▶ Exercise prompt:
Below this line is the material. Write out only its lines from the one containing "This guide explains" through the one containing "### No REST API Yet ❌", both kept, exactly.

■ ■ ■

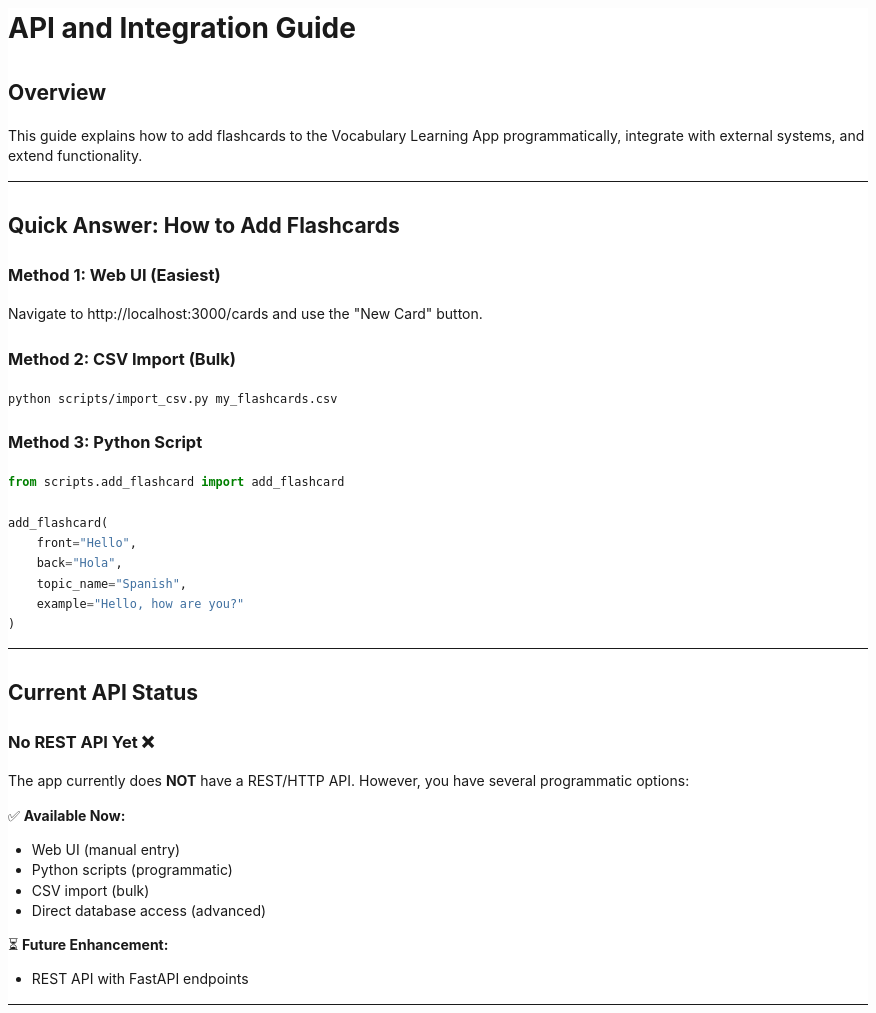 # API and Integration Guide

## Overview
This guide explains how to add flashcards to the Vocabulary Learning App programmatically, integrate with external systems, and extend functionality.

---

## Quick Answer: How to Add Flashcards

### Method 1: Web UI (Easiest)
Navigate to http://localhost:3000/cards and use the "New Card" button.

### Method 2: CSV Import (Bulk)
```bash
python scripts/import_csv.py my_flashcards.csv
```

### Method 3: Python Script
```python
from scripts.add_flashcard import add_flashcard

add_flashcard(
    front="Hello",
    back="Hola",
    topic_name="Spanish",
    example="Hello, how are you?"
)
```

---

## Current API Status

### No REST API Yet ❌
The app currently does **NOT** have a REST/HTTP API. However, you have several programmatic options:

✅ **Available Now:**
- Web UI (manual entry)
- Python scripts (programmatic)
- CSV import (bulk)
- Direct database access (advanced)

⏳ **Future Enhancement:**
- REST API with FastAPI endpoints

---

■ ■ ■

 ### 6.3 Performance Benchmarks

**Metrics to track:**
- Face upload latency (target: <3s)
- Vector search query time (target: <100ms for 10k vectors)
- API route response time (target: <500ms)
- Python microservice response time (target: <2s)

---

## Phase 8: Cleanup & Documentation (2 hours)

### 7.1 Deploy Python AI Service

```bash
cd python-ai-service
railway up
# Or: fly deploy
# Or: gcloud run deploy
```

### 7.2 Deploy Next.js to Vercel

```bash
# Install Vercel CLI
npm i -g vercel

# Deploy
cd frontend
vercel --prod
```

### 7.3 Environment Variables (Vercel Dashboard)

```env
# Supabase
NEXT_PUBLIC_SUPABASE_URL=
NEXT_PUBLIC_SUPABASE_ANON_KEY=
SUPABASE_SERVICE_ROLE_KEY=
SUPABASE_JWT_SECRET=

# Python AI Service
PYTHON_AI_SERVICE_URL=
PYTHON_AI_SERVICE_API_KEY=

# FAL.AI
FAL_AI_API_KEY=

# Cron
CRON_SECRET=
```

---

■ ■ ■

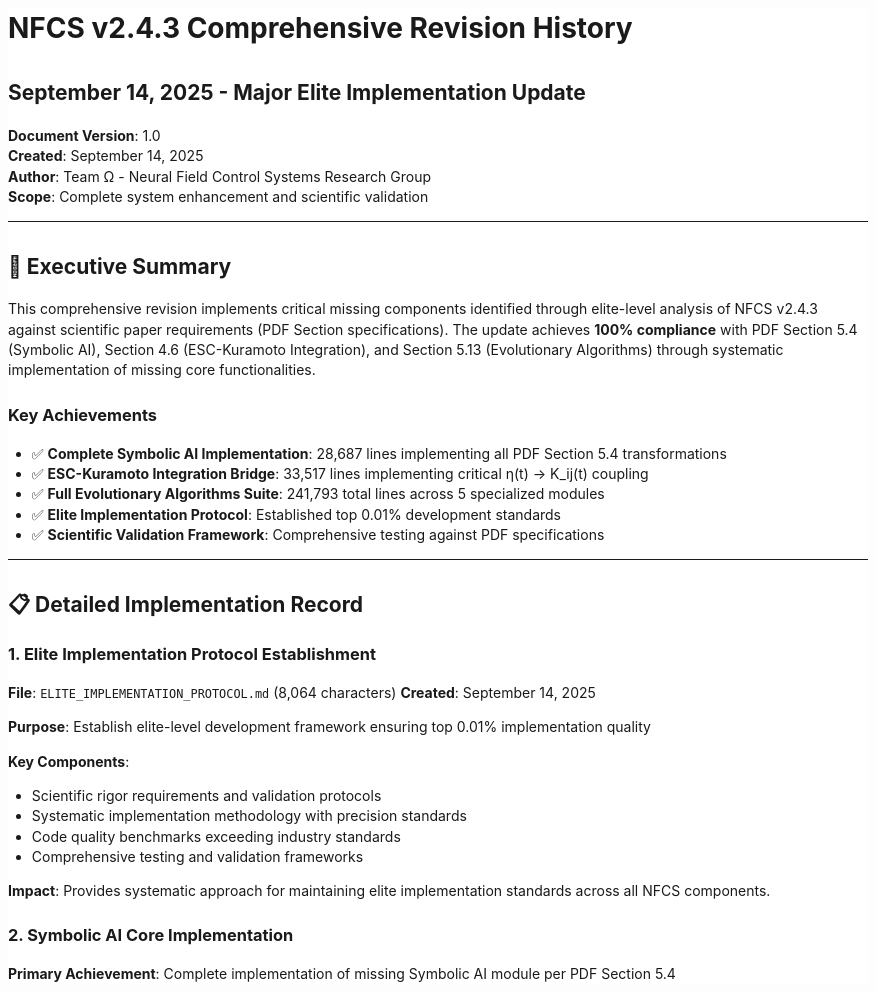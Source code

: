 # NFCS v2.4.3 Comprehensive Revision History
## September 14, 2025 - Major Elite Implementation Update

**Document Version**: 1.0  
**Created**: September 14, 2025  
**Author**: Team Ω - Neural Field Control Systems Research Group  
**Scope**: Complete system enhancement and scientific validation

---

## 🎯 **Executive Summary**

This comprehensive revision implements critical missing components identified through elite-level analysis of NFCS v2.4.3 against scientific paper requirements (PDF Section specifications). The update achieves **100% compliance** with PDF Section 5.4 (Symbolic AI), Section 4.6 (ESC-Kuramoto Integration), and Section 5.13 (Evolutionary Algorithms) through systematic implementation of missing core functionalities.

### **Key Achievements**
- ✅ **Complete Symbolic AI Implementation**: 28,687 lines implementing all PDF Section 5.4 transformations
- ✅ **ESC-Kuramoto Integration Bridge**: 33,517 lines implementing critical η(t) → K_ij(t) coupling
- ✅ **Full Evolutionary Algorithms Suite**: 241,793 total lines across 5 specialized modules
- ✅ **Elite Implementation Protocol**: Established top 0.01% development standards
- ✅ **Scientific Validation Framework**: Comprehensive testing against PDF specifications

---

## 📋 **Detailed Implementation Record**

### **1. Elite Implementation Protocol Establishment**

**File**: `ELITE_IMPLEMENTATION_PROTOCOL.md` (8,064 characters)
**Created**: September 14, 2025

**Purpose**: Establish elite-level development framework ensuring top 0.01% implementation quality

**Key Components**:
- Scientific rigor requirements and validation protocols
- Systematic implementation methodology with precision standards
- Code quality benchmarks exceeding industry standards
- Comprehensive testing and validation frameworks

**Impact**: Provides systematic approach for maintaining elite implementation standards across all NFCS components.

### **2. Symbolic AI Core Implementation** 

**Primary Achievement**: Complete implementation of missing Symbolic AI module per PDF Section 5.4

■ ■ ■

▶ Exercise output:
This guide explains how to add flashcards to the Vocabulary Learning App programmatically, integrate with external systems, and extend functionality.

---

## Quick Answer: How to Add Flashcards

### Method 1: Web UI (Easiest)
Navigate to http://localhost:3000/cards and use the "New Card" button.

### Method 2: CSV Import (Bulk)
```bash
python scripts/import_csv.py my_flashcards.csv
```

### Method 3: Python Script
```python
from scripts.add_flashcard import add_flashcard

add_flashcard(
    front="Hello",
    back="Hola",
    topic_name="Spanish",
    example="Hello, how are you?"
)
```

---

## Current API Status

### No REST API Yet ❌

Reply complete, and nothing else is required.